Pensons aux cultivateurs dont tous les membres de la famille participaient au
travail de la ferme. Pensons aux usines
qui embauchaient "à tour de bras" comme le dit l'expression. L'humain
était la force motrice des entreprises. Mais avec la technologie, l'humain est
de moins en moins nécessaire, du moins dans les pays occidentaux. (1)
Avec le
développement des technologies, l'humain est devenu un coût (plutôt qu'un
actif) que l'on cherche à éliminer pour rendre les entreprises plus
compétitives. Signe des temps: les actions boursières prennent de la valeur
quand les entreprises débauchent du personnel. Autrefois les entreprises
avaient un "Service du Personnel",
la personne étant facteur de plus-value. Aujourd'hui le "Service du
Personnel" a été remplacé par les "Ressources Humaines". Ce
n'est pas un hasard. Le propre d'une ressource c'est d'être exploitée. Après on
passe à autre chose. On se retrouve avec des ressources humaines jetables (du
personnel au besoin) au même titre que toutes autres ressources servant à
produire. D'ailleurs les ressources
humaines gèrent de plus en plus de personnel
temporaire.
Le même
phénomène se voit dans l'agriculture, un secteur pourtant qualifié de primaire. Autrefois, il fallait
des bras pour faire le travail; aujourd'hui il faut du Capital, car la plupart des opérations sont automatisées. Et pour suivre les
développements technologiques, il ne faut pas embaucher plus de personnel que
nécessaire. Gérer une ferme, une PME ou une succursale bancaire relève des
mêmes opérations comptables. On ne gère plus du personnel mais des ressources…
et l'objectif est de les aménager pour avoir le rendement le plus élevé à
moindre coût. Les considérations humaines ne sont plus de mises. Si un
équipement peut remplacer quelques travailleurs et accroître la rentabilité, il
sera acheté. Que cela soit sur une
ferme, dans une PME ou dans une multinationale n'a pas d'importance.
Les considérations
sociales n'étant pas l'affaire de l'entreprise, elles sont transférées à la
communauté. Si fermer une usine fait économiser 200 000$ à une entreprise elle
le fera même si, socialement, cela coûte plusieurs millions à la communauté.

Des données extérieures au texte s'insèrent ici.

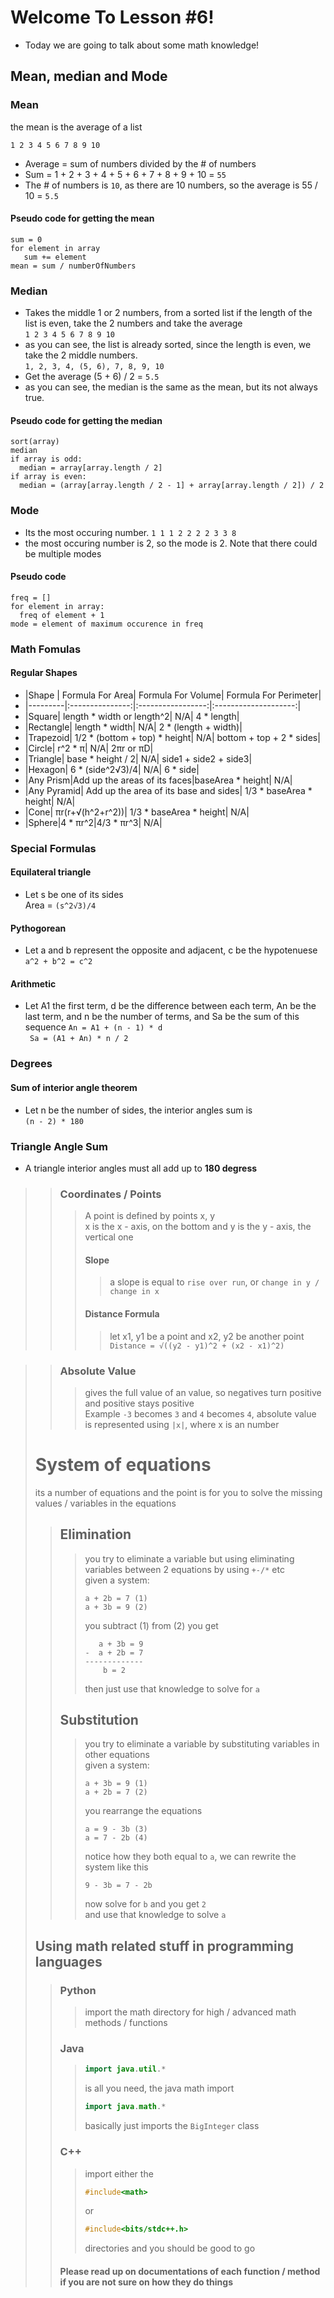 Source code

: # Welcome To Lesson #6!
- Today we are going to talk about some math knowledge!

## Mean, median and Mode
### Mean
the mean is the average of a list
``` 
1 2 3 4 5 6 7 8 9 10
```
- Average = sum of numbers divided by the # of numbers
- Sum = 1 + 2 + 3 + 4 + 5 + 6 + 7 + 8 + 9 + 10 = ``` 55 ```    
- The # of numbers is ``` 10 ```, as there are 10 numbers, so the average is 55 / 10 = ``` 5.5 ```
#### Pseudo code for getting the mean
```
sum = 0
for element in array
   sum += element
mean = sum / numberOfNumbers
```

### Median
- Takes the middle 1 or 2 numbers, from a sorted list if the length of the list is even, take the 2 numbers and take the average   
``` 1 2 3 4 5 6 7 8 9 10 ```   
- as you can see, the list is already sorted, since the length is even, we take the 2 middle numbers.  
``` 1, 2, 3, 4, (5, 6), 7, 8, 9, 10 ```    
- Get the average (5 + 6) / 2 = ``` 5.5 ```
- as you can see, the median is the same as the mean, but its not always true.

#### Pseudo code for getting the median
```
sort(array)
median
if array is odd:
  median = array[array.length / 2]
if array is even:
  median = (array[array.length / 2 - 1] + array[array.length / 2]) / 2
```

### Mode
- Its the most occuring number.
``` 1 1 1 2 2 2 2 3 3 8 ```   
- the most occuring number is 2, so the mode is 2. Note that there could be multiple modes
#### Pseudo code
```
freq = []
for element in array:
  freq of element + 1
mode = element of maximum occurence in freq
```

### Math Fomulas
#### Regular Shapes
- |Shape    | Formula For Area| Formula For Volume| Formula For Perimeter|
- |---------|:---------------:|:-----------------:|:--------------------:|
- |Square| length * width or length^2| N/A| 4 * length|
- |Rectangle| length * width| N/A| 2 * (length + width)|
- |Trapezoid| 1/2 * (bottom + top) * height| N/A| bottom + top + 2 * sides|
- |Circle| r^2 * π| N/A| 2πr or πD| 
- |Triangle| base * height / 2| N/A| side1 + side2 + side3|
- |Hexagon| 6 * (side^2√3)/4| N/A| 6 * side|
- |Any Prism|Add up the areas of its faces|baseArea * height| N/A|
- |Any Pyramid| Add up the area of its base and sides| 1/3 * baseArea * height| N/A|
- |Cone| πr(r+√(h^2+r^2))| 1/3 * baseArea * height| N/A|
- |Sphere|4 * πr^2|4/3 * πr^3| N/A|

### Special Formulas
#### Equilateral triangle
- Let s be one of its sides   
Area = ```(s^2√3)/4```   

#### Pythogorean
- Let a and b represent the opposite and adjacent, c be the hypotenuese   
```a^2 + b^2 = c^2```

#### Arithmetic
- Let A1 the first term, d be the difference between each term, An be the last term, and n be the number of terms, and Sa be the sum of this sequence
```An = A1 + (n - 1) * d ```   
``` Sa = (A1 + An) * n / 2```

### Degrees
#### Sum of interior angle theorem
- Let n be the number of sides, the interior angles sum is   
```(n - 2) * 180```   
### Triangle Angle Sum
- A triangle interior angles must all add up to **180 degress**

>> ### Coordinates / Points
>>> A point is defined by points x, y    
>>> x is the x - axis, on the bottom and y is the y - axis, the vertical one
>>> #### Slope
>>>> a slope is equal to ```rise over run```, or ``` change in y / change in x ```   
>>> #### Distance Formula
>>>> let x1, y1 be a point and x2, y2 be another point    
>>> ```Distance = √((y2 - y1)^2 + (x2 - x1)^2)```

>> ### Absolute Value
>>> gives the full value of an value, so negatives turn positive and positive stays positive   
>>> Example ```-3``` becomes ```3``` and ```4``` becomes ```4```, absolute value is represented using ```|x|```, where x is an number
> # System of equations
> its a number of equations and the point is for you to solve the missing values / variables in the equations
>> ## Elimination
>>> you try to eliminate a variable but using eliminating variables between 2 equations by using ``` +-/* ``` etc   
>>> given a system:    
>>> ```
>>> a + 2b = 7 (1)
>>> a + 3b = 9 (2)
>>> ```
>>> you subtract (1) from (2) you get    
>>> ```
>>>    a + 3b = 9
>>> -  a + 2b = 7
>>> -------------
>>>     b = 2
>>> ```
>>> then just use that knowledge to solve for ```a```
>> ## Substitution
>>> you try to eliminate a variable by substituting variables in other equations   
>>> given a system:
>>> ``` 
>>> a + 3b = 9 (1)
>>> a + 2b = 7 (2)
>>> ```
>>> you rearrange the equations
>>> ``` 
>>> a = 9 - 3b (3)
>>> a = 7 - 2b (4)
>>> ```
>>> notice how they both equal to ```a```, we can rewrite the system like this
>>> ```
>>> 9 - 3b = 7 - 2b
>>> ```
>>> now solve for ```b``` and you get ```2```   
>> and use that knowledge to solve ```a```
> ## Using math related stuff in programming languages
>> ### Python
>>> import the math directory for high / advanced math methods / functions
>> ### Java
>>> ``` java 
>>> import java.util.*
>>> ``` 
>>> is all you need, the java math import 
>>> ``` java
>>> import java.math.*
>>> ``` 
>>> basically just imports the ```BigInteger``` class
>> ### C++
>>> import either the 
>>> ``` cpp 
>>> #include<math> 
>>> ```
>>> or
>>> ``` cpp
>>> #include<bits/stdc++.h>
>>> ```
>>> directories and you should be good to go
>> #### Please read up on documentations of each function / method if you are not sure on how they do things
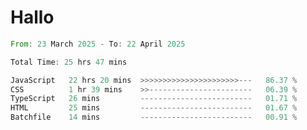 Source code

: # Hallo
<!--START_SECTION:waka-->

```rust
From: 23 March 2025 - To: 22 April 2025

Total Time: 25 hrs 47 mins

JavaScript   22 hrs 20 mins  >>>>>>>>>>>>>>>>>>>>>>---   86.37 %
CSS          1 hr 39 mins    >>-----------------------   06.39 %
TypeScript   26 mins         -------------------------   01.71 %
HTML         25 mins         -------------------------   01.67 %
Batchfile    14 mins         -------------------------   00.91 %
```

<!--END_SECTION:waka-->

Elle n'a que faire de ces considérations. D'ailleurs ce n'est pas elle qui les
assumera, mais l'État.
Et
conséquence, comme le travail est de moins en moins certain et de plus en plus
rare, bref précaire, il est de moins en
moins facile d'avoir une famille nombreuse - et même d'avoir une famille. Il se
produit une autorégulation: les
conditions sociales demandant de moins en moins de personnel, il devient de
plus en plus difficile d'avoir les moyens d'élever une famille. Autrefois les
enfants étaient un support nécessaire tant à l'entreprise qu'à la famille (le
travail des enfants accroissaient en même temps les revenus familiaux et de
l'entreprise). Aujourd'hui, au contraire,
la technologie est plus profitable à l'entreprise. Et le surplus de
revenus familial (lorsqu'il y en a) doit être investit dans la formation
continue des personnes pour assurer leur employabilité avant de penser
l'investir dans une famille. Les enfants
sont ainsi passés d'une nécessité à un luxe. Telle est la fatalité de notre
temps.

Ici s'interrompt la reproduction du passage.